Reno High School senior Nathaniel Haas is the student representative on the Washoe County School Board.
How were you chosen?
The [Washoe County School] District decided to bring back the Student Advisory Board last year, and they contacted all the principals and asked them for two students from each high school. One would be a freshman, one would be a junior. … And it was so successful they decided to bring back the student representative to the [School] Board of Trustees … And from that group, they asked us to apply for the one position, and that person would then sit in on the regular meeting of the Board of Trustees. … Some of us applied and went through an interview process, and then I was chosen.
Is there a job description?
Well, the student representative is basically responsible for providing the perspective of a student to the Board meetings and the decisions of the Board. And so it’s my job to let [them] know what’s important to students and use my own experience in school and, still being a senior at Reno High, to decide what is important for students and to represent the students and ask questions and write opinions that would reflect the general student population.
What has the experience been like for you?
It’s been an incredible experience. I’ve definitely learned a lot, you know, just at the basic level of government. It’s been very cool to sit in on the meetings and participate in the democratic process at such a basic level as a school board.

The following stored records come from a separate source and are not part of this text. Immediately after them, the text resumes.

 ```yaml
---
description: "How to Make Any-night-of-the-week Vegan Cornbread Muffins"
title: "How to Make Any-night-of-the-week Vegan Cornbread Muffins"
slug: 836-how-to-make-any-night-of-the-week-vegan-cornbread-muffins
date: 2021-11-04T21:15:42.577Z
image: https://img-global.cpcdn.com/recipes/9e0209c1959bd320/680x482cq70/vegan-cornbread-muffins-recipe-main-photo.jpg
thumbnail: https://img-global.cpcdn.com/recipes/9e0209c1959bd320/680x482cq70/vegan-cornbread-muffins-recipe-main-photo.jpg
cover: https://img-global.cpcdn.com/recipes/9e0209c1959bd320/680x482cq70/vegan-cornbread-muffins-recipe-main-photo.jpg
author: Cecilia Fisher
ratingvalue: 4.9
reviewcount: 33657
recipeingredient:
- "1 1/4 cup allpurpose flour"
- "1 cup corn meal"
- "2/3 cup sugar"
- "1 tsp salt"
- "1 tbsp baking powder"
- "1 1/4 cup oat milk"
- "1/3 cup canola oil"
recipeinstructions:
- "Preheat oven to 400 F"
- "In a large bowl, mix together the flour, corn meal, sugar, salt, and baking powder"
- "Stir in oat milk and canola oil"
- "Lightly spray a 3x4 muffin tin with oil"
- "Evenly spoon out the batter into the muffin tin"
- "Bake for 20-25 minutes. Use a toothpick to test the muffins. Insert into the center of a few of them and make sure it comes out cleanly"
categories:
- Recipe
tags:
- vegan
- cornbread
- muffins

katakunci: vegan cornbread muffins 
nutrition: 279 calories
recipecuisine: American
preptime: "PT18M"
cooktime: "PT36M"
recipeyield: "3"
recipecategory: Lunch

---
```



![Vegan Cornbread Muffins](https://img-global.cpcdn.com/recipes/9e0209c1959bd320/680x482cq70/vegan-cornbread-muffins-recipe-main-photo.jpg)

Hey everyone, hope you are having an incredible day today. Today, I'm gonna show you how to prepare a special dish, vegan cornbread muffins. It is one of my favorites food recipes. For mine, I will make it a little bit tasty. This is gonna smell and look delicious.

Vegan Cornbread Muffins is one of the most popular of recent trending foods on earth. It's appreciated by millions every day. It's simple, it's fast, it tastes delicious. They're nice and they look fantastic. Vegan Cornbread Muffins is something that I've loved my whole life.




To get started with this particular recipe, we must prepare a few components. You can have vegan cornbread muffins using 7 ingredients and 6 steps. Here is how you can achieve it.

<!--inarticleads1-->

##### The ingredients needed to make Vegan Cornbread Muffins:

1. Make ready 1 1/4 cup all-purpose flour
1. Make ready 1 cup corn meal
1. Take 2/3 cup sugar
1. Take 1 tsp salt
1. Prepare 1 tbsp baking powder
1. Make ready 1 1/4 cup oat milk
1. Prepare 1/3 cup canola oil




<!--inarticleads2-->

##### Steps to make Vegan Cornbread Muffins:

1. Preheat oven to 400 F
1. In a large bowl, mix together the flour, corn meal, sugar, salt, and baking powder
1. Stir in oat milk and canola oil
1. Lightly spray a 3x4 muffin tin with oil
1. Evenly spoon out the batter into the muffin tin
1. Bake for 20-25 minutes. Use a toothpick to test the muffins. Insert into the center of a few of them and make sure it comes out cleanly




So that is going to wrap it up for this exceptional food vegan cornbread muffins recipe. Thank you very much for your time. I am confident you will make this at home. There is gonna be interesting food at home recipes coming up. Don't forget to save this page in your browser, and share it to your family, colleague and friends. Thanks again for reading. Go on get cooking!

And so it’s been a great experience, especially also to get to know all the trustees and all the people at the district and all the people that run the education system in Washoe County.
What kind of latitude are you given? Can you make motions? I saw that you can ask questions.

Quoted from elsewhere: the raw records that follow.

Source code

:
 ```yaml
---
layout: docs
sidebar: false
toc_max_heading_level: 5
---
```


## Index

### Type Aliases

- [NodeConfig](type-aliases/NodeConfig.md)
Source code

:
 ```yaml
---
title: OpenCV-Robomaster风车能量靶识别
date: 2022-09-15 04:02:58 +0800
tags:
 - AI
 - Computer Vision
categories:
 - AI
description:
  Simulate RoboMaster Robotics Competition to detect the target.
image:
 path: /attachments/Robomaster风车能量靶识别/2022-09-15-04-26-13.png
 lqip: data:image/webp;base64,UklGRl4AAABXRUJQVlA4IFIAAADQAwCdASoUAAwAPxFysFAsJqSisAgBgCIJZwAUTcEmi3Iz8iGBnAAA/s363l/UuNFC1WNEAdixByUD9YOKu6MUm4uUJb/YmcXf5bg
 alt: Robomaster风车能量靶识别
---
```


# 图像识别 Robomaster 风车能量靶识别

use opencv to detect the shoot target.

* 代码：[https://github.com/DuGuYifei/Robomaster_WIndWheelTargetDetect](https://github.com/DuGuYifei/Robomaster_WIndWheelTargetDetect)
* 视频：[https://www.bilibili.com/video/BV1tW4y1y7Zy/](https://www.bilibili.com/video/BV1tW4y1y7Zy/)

Well, you know, the trustees are elected positions, obviously, so I’m not allowed to vote. … However, I haven’t actually asked if I’m able to make motions or second motions, but they do allow me to provide any input that I have, ask any questions of the presenters or the trustees. So for the most part, it’s the same as the other trustees, except for, it’s the trustees vote at the end.
Do you get the same kind of materials as the board members get? The printed matter that’s put in front of them, is it put in front of you?
I do. All the trustees—and the public—have access to the online agenda and then all the online presentations. And then at the meeting, there’s paper copies provided and they do make a copy for me. … For example, they’re doing the redistricting process, and I was given the 33 or so full color maps. … So it’s great to be included and given the same materials as the board members.
Are there any problems with a student from Reno High School speaking for all the students?
You know, I don’t think so. I think that as a student representative, it’s important to represent all the students. And since all the students are obviously not at Reno High School, then it’s my job to, you know, make opinions and ask questions and say things on behalf of all the students and not just the students at Reno High School.
Is it required that the student representative be a senior?
I’m assuming that that’s not the case, because they opened up the application to the student advisory board [which contained] freshman members and junior members last year, at the time.